What the task requires →
From the entries that follow, copy every line with the word "oblika".

Provided information →

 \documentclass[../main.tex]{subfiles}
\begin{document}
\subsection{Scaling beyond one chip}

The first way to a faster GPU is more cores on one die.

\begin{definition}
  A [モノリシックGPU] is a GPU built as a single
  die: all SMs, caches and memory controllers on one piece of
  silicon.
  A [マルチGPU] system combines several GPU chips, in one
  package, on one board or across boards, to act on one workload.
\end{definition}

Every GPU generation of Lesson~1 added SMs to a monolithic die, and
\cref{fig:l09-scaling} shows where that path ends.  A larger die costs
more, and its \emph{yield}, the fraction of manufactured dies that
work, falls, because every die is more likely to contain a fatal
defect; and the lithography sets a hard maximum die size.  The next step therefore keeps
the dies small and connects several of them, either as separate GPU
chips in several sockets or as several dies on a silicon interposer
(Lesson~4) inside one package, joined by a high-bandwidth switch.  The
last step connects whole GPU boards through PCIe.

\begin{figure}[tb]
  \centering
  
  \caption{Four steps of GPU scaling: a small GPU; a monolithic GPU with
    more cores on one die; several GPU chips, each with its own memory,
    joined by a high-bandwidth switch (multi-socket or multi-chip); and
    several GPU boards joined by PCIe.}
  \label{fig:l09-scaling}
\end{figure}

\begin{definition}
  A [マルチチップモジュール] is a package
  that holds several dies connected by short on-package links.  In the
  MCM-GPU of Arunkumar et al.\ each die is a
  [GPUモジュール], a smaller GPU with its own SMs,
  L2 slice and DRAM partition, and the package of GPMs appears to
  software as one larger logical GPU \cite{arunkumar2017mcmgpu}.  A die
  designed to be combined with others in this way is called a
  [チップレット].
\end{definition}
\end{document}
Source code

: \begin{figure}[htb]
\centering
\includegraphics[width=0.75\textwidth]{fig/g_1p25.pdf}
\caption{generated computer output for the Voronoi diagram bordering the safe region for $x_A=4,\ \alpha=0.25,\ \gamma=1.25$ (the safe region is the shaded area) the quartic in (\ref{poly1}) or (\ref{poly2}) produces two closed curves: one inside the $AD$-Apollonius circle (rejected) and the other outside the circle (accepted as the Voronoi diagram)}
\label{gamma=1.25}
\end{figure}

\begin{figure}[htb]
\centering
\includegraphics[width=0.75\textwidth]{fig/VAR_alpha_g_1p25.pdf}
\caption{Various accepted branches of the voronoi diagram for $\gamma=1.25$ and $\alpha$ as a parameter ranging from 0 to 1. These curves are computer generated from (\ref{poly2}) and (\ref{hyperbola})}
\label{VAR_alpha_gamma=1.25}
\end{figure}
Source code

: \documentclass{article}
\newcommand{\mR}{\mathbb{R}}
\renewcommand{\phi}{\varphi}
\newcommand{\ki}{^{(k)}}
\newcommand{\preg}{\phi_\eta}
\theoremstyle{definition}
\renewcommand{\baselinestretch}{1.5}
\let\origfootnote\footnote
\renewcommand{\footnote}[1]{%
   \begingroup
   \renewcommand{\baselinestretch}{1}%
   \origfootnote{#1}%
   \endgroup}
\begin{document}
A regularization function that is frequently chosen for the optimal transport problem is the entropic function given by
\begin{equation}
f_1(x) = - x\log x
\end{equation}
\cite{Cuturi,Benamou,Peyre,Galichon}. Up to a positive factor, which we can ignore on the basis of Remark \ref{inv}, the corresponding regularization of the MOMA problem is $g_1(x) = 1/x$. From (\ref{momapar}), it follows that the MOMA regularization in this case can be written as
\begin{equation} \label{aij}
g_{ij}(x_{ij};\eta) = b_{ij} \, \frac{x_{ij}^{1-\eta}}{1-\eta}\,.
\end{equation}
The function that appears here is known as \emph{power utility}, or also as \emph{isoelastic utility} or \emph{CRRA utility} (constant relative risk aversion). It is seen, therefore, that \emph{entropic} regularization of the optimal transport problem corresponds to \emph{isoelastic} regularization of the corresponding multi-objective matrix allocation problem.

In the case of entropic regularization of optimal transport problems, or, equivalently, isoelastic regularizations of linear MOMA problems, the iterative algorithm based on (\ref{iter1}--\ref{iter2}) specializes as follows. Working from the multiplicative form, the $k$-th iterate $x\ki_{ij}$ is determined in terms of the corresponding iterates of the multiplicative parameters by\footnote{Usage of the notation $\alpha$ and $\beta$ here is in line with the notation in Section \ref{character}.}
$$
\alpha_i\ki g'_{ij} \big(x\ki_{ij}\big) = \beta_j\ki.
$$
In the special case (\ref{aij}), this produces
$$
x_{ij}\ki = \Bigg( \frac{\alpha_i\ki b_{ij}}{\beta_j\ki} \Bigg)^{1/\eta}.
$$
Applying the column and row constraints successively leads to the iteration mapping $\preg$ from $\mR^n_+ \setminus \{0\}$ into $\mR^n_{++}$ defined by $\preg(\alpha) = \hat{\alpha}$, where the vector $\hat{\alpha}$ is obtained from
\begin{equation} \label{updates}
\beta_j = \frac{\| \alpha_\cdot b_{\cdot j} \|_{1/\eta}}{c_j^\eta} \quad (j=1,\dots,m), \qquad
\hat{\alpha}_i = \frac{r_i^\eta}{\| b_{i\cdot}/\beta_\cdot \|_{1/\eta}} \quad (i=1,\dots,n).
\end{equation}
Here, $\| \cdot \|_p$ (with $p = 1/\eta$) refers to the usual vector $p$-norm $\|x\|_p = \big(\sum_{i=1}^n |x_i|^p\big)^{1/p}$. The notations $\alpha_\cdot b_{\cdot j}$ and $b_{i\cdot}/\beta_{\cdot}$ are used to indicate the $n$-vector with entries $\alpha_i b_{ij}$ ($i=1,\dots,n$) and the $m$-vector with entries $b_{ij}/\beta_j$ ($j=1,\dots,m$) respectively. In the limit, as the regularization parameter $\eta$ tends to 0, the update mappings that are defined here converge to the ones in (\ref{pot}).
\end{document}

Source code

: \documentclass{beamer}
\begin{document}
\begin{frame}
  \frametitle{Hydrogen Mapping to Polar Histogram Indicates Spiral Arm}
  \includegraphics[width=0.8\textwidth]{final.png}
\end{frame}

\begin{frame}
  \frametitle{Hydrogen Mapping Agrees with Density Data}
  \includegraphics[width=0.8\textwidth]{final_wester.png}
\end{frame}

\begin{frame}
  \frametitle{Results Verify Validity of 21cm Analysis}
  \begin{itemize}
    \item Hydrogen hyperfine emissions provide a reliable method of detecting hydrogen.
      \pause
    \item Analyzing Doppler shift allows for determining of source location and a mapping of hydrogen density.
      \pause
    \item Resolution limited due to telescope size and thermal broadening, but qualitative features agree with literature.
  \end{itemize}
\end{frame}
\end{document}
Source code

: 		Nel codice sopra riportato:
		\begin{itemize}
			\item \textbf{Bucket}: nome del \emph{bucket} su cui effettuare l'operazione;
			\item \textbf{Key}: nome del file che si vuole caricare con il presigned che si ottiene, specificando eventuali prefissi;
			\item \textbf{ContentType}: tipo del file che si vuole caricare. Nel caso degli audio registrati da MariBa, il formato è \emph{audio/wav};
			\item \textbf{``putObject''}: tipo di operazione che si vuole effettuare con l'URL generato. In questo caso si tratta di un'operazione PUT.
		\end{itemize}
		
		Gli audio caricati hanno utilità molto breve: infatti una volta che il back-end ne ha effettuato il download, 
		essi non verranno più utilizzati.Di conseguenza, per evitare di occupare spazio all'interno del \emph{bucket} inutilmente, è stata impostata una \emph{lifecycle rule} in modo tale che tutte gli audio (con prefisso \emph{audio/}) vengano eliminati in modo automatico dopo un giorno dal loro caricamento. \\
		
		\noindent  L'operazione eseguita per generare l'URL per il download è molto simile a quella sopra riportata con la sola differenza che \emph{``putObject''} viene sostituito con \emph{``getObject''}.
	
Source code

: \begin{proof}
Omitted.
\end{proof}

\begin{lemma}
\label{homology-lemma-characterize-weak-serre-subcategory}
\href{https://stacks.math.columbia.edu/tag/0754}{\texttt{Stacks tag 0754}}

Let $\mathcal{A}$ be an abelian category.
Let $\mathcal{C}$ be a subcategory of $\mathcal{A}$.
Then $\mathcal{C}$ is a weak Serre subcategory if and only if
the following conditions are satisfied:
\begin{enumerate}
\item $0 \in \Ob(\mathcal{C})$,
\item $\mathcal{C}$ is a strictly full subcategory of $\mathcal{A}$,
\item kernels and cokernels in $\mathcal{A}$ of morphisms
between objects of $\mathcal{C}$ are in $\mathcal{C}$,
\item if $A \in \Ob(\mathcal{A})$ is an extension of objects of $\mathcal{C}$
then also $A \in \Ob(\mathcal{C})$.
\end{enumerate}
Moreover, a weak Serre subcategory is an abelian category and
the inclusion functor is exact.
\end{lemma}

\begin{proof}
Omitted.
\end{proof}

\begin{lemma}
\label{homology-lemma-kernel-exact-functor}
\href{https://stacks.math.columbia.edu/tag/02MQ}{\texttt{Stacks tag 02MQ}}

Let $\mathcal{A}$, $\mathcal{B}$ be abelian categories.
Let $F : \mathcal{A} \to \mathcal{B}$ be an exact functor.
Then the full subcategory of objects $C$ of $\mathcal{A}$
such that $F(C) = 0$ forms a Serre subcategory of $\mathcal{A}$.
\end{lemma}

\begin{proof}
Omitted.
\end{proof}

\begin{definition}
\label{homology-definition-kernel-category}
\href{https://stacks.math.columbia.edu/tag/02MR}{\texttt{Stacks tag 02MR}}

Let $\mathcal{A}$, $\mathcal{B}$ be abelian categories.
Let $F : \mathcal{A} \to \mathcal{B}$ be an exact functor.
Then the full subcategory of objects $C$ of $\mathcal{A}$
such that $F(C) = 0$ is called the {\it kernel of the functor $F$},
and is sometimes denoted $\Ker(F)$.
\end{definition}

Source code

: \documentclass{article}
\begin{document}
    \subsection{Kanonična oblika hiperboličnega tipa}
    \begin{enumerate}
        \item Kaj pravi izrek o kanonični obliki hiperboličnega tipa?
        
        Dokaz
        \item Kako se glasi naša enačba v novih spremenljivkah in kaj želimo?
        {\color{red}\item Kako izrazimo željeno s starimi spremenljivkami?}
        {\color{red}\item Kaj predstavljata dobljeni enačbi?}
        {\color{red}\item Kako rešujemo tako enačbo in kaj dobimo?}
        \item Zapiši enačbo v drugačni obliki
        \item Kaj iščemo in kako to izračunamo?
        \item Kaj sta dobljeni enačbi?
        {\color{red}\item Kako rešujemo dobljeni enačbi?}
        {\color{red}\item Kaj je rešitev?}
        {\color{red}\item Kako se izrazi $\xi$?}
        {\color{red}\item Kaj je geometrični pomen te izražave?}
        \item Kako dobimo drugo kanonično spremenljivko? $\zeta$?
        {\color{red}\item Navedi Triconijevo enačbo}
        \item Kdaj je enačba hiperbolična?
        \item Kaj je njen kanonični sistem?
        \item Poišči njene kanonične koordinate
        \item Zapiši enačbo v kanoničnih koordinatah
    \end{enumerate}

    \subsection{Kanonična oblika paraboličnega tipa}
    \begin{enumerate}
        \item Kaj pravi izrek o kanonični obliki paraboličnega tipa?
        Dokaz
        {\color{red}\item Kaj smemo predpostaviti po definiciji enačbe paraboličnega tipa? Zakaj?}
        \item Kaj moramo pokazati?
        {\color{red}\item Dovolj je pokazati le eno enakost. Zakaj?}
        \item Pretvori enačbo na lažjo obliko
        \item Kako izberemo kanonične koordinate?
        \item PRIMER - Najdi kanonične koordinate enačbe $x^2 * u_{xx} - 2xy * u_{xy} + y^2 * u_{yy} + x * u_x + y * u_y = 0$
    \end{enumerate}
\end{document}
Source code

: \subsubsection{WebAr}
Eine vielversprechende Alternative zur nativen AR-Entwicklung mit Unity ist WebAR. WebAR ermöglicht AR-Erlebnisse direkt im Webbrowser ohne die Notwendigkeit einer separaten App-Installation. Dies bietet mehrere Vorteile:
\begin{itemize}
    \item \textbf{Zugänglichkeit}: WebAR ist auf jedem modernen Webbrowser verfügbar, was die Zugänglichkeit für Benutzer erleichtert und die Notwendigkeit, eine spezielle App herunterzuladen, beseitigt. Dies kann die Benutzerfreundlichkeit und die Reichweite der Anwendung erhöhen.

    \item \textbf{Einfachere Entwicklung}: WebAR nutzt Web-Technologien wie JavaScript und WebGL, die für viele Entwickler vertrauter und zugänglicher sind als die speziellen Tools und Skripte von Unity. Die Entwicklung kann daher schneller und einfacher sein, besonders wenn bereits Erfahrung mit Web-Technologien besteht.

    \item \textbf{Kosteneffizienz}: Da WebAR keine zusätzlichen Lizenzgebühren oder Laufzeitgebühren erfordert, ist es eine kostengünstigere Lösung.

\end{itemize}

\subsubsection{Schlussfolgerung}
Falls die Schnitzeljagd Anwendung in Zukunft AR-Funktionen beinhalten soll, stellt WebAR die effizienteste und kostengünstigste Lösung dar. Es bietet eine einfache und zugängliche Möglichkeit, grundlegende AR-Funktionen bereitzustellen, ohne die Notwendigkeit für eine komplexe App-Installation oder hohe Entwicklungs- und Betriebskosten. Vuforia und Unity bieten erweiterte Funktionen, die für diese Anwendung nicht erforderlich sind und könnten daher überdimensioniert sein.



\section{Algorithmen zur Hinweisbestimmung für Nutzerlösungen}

Answer to this task →
    \subsection{Kanonična oblika hiperboličnega tipa}
    \subsection{Kanonična oblika paraboličnega tipa}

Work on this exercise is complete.